Finally, a subset of articles explored the integration of technology and cultural perception in shaping land governance (Liu and Zhu, 2025; Rahmawati et al., 2025; Yang, 2025). The use of fuzzy analytic hierarchy processes (FAHP), remote sensing, and carbon accounting models demonstrated how advanced tools can support sustainable land-use decision-making (Moberg, 2025; Weerasinghe et al., 2025). However, one article cautioned that cultural diversity and psychological factors also influence land-use choices, suggesting the need for participatory tools that recognize local values and mental models. In Kazakhstan, remote sensing was used to assess pasture degradation, revealing that human activities are often more significant drivers of change than climatic variability—an insight echoed in global assessments of land degradation (Amin and Romshoo, 2024; Peng et al., 2025; Yu Z. et al., 2025).
Across these contributions, a few recurring themes emerge: the value of interdisciplinary approaches; the necessity of linking local knowledge with technical tools; and the critical role of policy in translating science into practice. Collectively, these 24 articles provide a compelling narrative about the challenges and opportunities of land system management. They demonstrate that while tools and models are important, achieving sustainability ultimately depends on aligning ecological goals with social equity, institutional capacity, and long-term vision.
3 Final remarks
The 24 articles published under the Research Topic The Sustainable Management of Land Systems illustrate the complexity and urgency of guiding land use decisions in a changing world. Together, these studies reveal that land systems are not merely physical spaces subject to human intervention, but socio-ecological systems shaped by historical trajectories, institutional arrangements, cultural values, and environmental constraints. Their sustainability depends not only on technical and scientific innovation but also on governance, participation, and contextual adaptation.

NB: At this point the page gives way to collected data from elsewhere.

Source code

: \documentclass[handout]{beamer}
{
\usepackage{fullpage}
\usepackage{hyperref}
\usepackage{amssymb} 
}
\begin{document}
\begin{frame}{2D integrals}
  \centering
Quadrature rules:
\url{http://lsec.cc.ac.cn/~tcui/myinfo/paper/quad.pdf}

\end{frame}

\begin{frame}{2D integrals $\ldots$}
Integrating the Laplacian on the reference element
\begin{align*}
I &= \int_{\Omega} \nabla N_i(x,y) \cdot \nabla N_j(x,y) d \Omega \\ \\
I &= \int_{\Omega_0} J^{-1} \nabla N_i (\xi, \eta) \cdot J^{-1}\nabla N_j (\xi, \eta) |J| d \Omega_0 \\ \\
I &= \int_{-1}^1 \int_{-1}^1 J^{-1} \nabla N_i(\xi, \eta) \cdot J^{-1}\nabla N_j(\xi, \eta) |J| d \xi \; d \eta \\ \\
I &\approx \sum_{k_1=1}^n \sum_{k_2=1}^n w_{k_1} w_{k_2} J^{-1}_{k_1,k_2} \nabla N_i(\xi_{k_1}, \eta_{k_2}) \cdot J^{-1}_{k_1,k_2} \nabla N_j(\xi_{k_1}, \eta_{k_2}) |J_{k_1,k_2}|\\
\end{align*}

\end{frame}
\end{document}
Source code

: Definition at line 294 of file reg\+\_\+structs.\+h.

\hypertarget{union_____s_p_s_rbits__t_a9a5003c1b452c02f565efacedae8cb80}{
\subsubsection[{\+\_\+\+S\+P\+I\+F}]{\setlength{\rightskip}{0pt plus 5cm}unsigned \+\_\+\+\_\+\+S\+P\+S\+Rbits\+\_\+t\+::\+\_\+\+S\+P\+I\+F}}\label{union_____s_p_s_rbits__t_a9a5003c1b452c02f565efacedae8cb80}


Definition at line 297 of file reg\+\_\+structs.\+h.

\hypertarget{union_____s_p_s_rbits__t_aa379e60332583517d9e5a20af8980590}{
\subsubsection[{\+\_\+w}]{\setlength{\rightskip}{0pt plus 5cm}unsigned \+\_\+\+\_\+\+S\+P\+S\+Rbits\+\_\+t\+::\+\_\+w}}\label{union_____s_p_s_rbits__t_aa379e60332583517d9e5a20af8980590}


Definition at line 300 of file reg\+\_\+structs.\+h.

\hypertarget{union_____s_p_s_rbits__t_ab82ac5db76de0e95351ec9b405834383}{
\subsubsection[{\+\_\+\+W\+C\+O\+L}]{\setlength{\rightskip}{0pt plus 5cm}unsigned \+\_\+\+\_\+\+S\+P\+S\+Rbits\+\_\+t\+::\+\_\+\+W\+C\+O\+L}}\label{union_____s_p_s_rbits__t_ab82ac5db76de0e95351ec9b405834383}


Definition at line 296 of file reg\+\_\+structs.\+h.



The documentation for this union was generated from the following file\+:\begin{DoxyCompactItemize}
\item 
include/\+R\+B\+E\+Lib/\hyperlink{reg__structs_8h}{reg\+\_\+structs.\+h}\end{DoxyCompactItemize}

Several key insights emerge from the collective body of work. First, land system sustainability requires a strong integration of ecological processes, socio-economic conditions, and technological capabilities. Studies that employed spatial simulation tools, ecosystem service modeling, and scenario planning proved especially useful in projecting land-use outcomes and exploring trade-offs. Such tools are most effective when combined with local knowledge and stakeholder participation, ensuring that land use strategies are both scientifically sound and socially legitimate (Baldi et al., 2013; Jukneliene et al., 2021).
Second, the challenge of land degradation, whether driven by climate stress, intensive agriculture, or extractive industries, remains a global concern. However, the contributions from countries such as Ukraine, Kazakhstan, and China demonstrate that restoration and adaptive reuse of degraded land are possible with the right policy support and innovative land management approaches (Secretariat, 2018). The transition from reactive to proactive land governance—one that anticipates degradation and builds resilience—is increasingly seen as a priority in both policy and research communities (Alves et al., 2023; Zulkifli et al., 2015).
Third, agriculture continues to be a central element in sustainable land systems. The emphasis on integrated soil-crop systems, silvopastoral designs, and regionally optimized fertilization highlights a shift toward farming practices that balance productivity with long-term ecological viability. These findings resonate with the principles of agroecology and regenerative agriculture, which advocate for systems that enhance soil health, sequester carbon, and support biodiversity (Côte et al., 2022; Gliessman, 2014).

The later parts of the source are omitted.